START Dataset extract
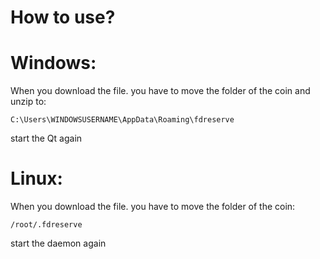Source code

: # How to use?

# Windows:

When  you download the file. you have to move the folder of the coin and unzip to:
```
C:\Users\WINDOWSUSERNAME\AppData\Roaming\fdreserve
```
start the Qt again

# Linux:

When  you download the file. you have to move the folder of the coin:

```
/root/.fdreserve
```

start the daemon again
END Dataset extract
● Problem requirements: Omit the pictures, then copy out all the data exactly as it stands.

● Response box:
Source code

: # How to use?

# Windows:

When  you download the file. you have to move the folder of the coin and unzip to:
```
C:\Users\WINDOWSUSERNAME\AppData\Roaming\fdreserve
```
start the Qt again

# Linux:

When  you download the file. you have to move the folder of the coin:

```
/root/.fdreserve
```

start the daemon again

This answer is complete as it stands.